Бакалавриат
2022/2023
Обработка естественного языка
Лучший по критерию «Полезность курса для расширения кругозора и разностороннего развития»
Лучший по критерию «Новизна полученных знаний»
Статус:
Курс по выбору (Программная инженерия)
Направление:
09.03.04. Программная инженерия
Когда читается:
4-й курс, 1, 2 модуль
Формат изучения:
без онлайн-курса
Охват аудитории:
для всех кампусов НИУ ВШЭ
Преподаватели:
Бурашников Евгений Павлович
Язык:
английский
Кредиты:
8
Контактные часы:
35
Course Syllabus
Abstract
The course is aimed at mastering the basics of natural language processing (NLP), a dynamic interdisciplinary field. The course covers the methods and approaches used in many real NLP applications such as language modeling, text classification, sentiment analysis, generalization, and machine translation. Students taking the course will not only use some of the existing NLP libraries and software packages, but will also learn about the principles behind their design and about the mathematical models that underlie modern computational linguistics. The course also involves performing practical tasks in Python programming and experimenting with texts written in English and Russian. Prerequisites are programming skills in python, general knowledge of linguistics
Learning Objectives
- Formation of students' theoretical knowledge and practical skills on the basics of machine processing of natural language.
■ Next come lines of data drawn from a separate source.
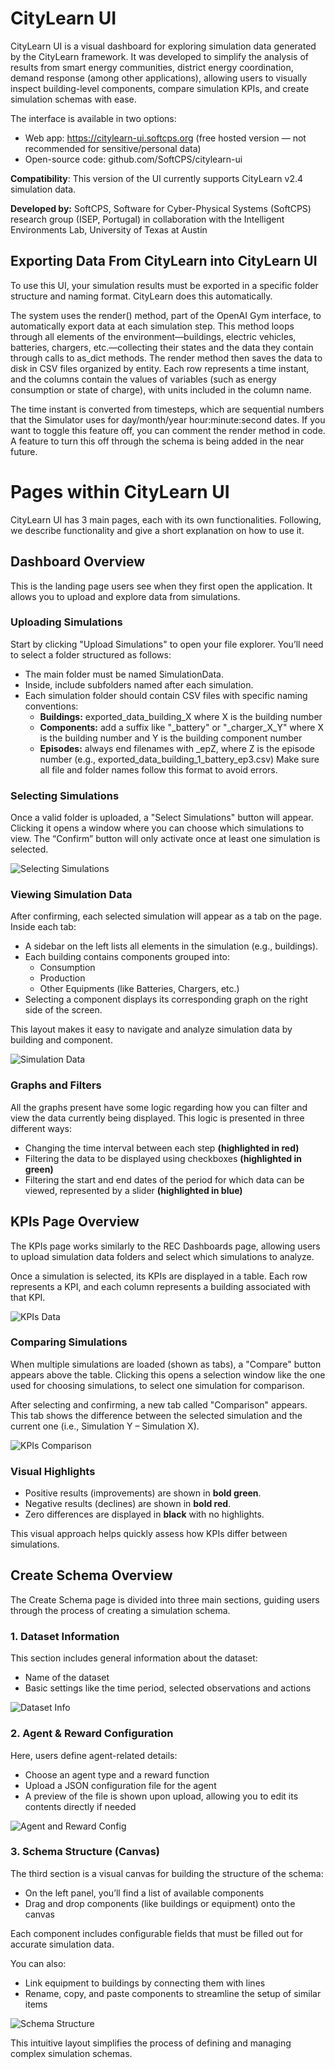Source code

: # CityLearn UI

CityLearn UI is a visual dashboard for exploring simulation data generated by the CityLearn  framework.
It was developed to simplify the analysis of results from smart energy communities, district energy coordination, demand response (among other applications), allowing users to visually inspect building-level components, compare simulation KPIs, and create simulation schemas with ease.

The interface is available in two options:

* Web app: https://citylearn-ui.softcps.org (free hosted version — not recommended for sensitive/personal data)
* Open-source code: github.com/SoftCPS/citylearn-ui

**Compatibility**: This version of the UI currently supports CityLearn v2.4 simulation data.

**Developed by:**
SoftCPS, Software for Cyber-Physical Systems (SoftCPS) research group (ISEP, Portugal) in collaboration with the Intelligent Environments Lab, University of Texas at Austin

## Exporting Data From CityLearn into CityLearn UI

To use this UI, your simulation results must be exported in a specific folder structure and naming format. CityLearn does this automatically.

The system uses the render() method, part of the OpenAI Gym interface, to automatically export data at each simulation step. This method loops through all elements of the environment—buildings, electric vehicles, batteries, chargers, etc.—collecting their states and the data they contain through calls to as_dict methods. The render method then saves the data to disk in CSV files organized by entity. Each row represents a time instant, and the columns contain the values of variables (such as energy consumption or state of charge), with units included in the column name.

The time instant is converted from timesteps, which are sequential numbers that the Simulator uses for day/month/year hour:minute:second dates. If you want to toggle this feature off, you can comment the render method in code. A feature to turn this off through the schema is being added in the near future.

# Pages within CityLearn UI

CityLearn UI has 3 main pages, each with its own functionalities. Following, we describe functionality and give a short explanation on how to use it.

## Dashboard Overview

This is the landing page users see when they first open the application. It allows you to upload and explore data from simulations.

### Uploading Simulations

Start by clicking "Upload Simulations" to open your file explorer. You’ll need to select a folder structured as follows:

* The main folder must be named SimulationData.
* Inside, include subfolders named after each simulation.
* Each simulation folder should contain CSV files with specific naming conventions:
    * **Buildings:** exported_data_building_X where X is the building number
    * **Components:** add a suffix like "_battery" or "_charger_X_Y" where X is the building number and Y is the building component number
    * **Episodes:** always end filenames with _epZ, where Z is the episode number
(e.g., exported_data_building_1_battery_ep3.csv)
Make sure all file and folder names follow this format to avoid errors.

### Selecting Simulations

Once a valid folder is uploaded, a "Select Simulations" button will appear. Clicking it opens a window where you can choose which simulations to view. The “Confirm” button will only activate once at least one simulation is selected.

![Selecting Simulations](public/img/selecting-simulations.png)

### Viewing Simulation Data

After confirming, each selected simulation will appear as a tab on the page. Inside each tab:

* A sidebar on the left lists all elements in the simulation (e.g., buildings).
* Each building contains components grouped into:
    * Consumption
    * Production
    * Other Equipments (like Batteries, Chargers, etc.)
* Selecting a component displays its corresponding graph on the right side of the screen.

This layout makes it easy to navigate and analyze simulation data by building and component.

![Simulation Data](public/img/simulation-data.png)
### Graphs and Filters

All the graphs present have some logic regarding how you can filter and view the data currently being displayed. This logic is presented in three different ways:

* Changing the time interval between each step **(highlighted in red)**
* Filtering the data to be displayed using checkboxes **(highlighted in green)**
* Filtering the start and end dates of the period for which data can be viewed, represented by a slider **(highlighted in blue)**

## KPIs Page Overview

The KPIs page works similarly to the REC Dashboards page, allowing users to upload simulation data folders and select which simulations to analyze.

Once a simulation is selected, its KPIs are displayed in a table. Each row represents a KPI, and each column represents a building associated with that KPI.

![KPIs Data](public/img/kpis-data.png)

### Comparing Simulations

When multiple simulations are loaded (shown as tabs), a "Compare" button appears above the table. Clicking this opens a selection window like the one used for choosing simulations, to select one simulation for comparison.

After selecting and confirming, a new tab called "Comparison" appears. This tab shows the difference between the selected simulation and the current one (i.e., Simulation Y – Simulation X).

![KPIs Comparison](public/img/kpis-comparison.png)

### Visual Highlights

* Positive results (improvements) are shown in **bold green**.
* Negative results (declines) are shown in **bold red**.
* Zero differences are displayed in **black** with no highlights.

This visual approach helps quickly assess how KPIs differ between simulations.

## Create Schema Overview

The Create Schema page is divided into three main sections, guiding users through the process of creating a simulation schema.

### 1. Dataset Information

This section includes general information about the dataset:

* Name of the dataset
* Basic settings like the time period, selected observations and actions

![Dataset Info](public/img/dataset-info.png)

### 2. Agent & Reward Configuration

Here, users define agent-related details:

* Choose an agent type and a reward function
* Upload a JSON configuration file for the agent
* A preview of the file is shown upon upload, allowing you to edit its contents directly if needed

![Agent and Reward Config](public/img/agent-reward-config.png)

### 3. Schema Structure (Canvas)

The third section is a visual canvas for building the structure of the schema:

* On the left panel, you’ll find a list of available components
* Drag and drop components (like buildings or equipment) onto the canvas

Each component includes configurable fields that must be filled out for accurate simulation data.

You can also:

* Link equipment to buildings by connecting them with lines
* Rename, copy, and paste components to streamline the setup of similar items

![Schema Structure](public/img/schema-structure.png)

This intuitive layout simplifies the process of defining and managing complex simulation schemas.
Expected Learning Outcomes
- Apply basic approaches to word embeddings, such as Count-based methods, Word2Vec, Glove
- Apply classic machine learning methods such as Naive Bayes, SVM, LR and deep learning approaches such as FCN, CNN, LSTM for text classification problem
- Applying open-source libraries for text preprocessing, such as Natasha and nltk. Resume the following common problems: Expand Contractions, Lower Case, Remove Punctuations, Remove words and digits containing digits, Remove Stopwords, Rephrase Text, Stemming and Lemmatization, Remove White spaces
- Apply various text-generation techniques such as N-grams LMs and Neural LMs
- Applying the mechanisms of attenuations and transformers to seq2seq problems
- Apply special data preprocessing techniques and architectures like Bert to the NER problem
- Apply a SDA and Semi-SDA for Domain Adaptation problem
- Apply modern architecture Bert
- Apply of the Burt architecture and its modifications to the problem QA
- Apply NDA, NMF and LSA to Topic modeling problem
- Apply various heuristic approaches to improve the quality of text generation
- Apply modern neural network approaches to solve the problems of summarizing news and reviews
Course Contents
- Word embedding
- Text classification
- Text preprocessing methods
- Language Modeling
- Seq2seq models
- Named Entity Recognition
- Domain Adaptation
- Transfer learning
- Question Answering
- Topic Modeling
- Text generation
- Text summarization
- Style transfer
Assessment Elements
- Text classification problem
- Named entity recognition
- Question Answering
- Text summarization
Interim Assessment
- 2022/2023 2nd module0.25 * Text summarization + 0.25 * Named entity recognition + 0.25 * Question Answering + 0.25 * Text classification problem
Bibliography
Recommended Core Bibliography
- Introduction to natural language processing, Eisenstein, J., 2019
- Yu, C., Wang, J., Chen, Y., & Huang, M. (2019). Transfer Learning with Dynamic Adversarial Adaptation Network. Retrieved from http://search.ebscohost.com/login.aspx?direct=true&site=eds-live&db=edsarx&AN=edsarx.1909.08184
Recommended Additional Bibliography
- Aman Kedia, & Mayank Rasu. (2020). Hands-On Python Natural Language Processing : Explore Tools and Techniques to Analyze and Process Text with a View to Building Real-world NLP Applications. Packt Publishing.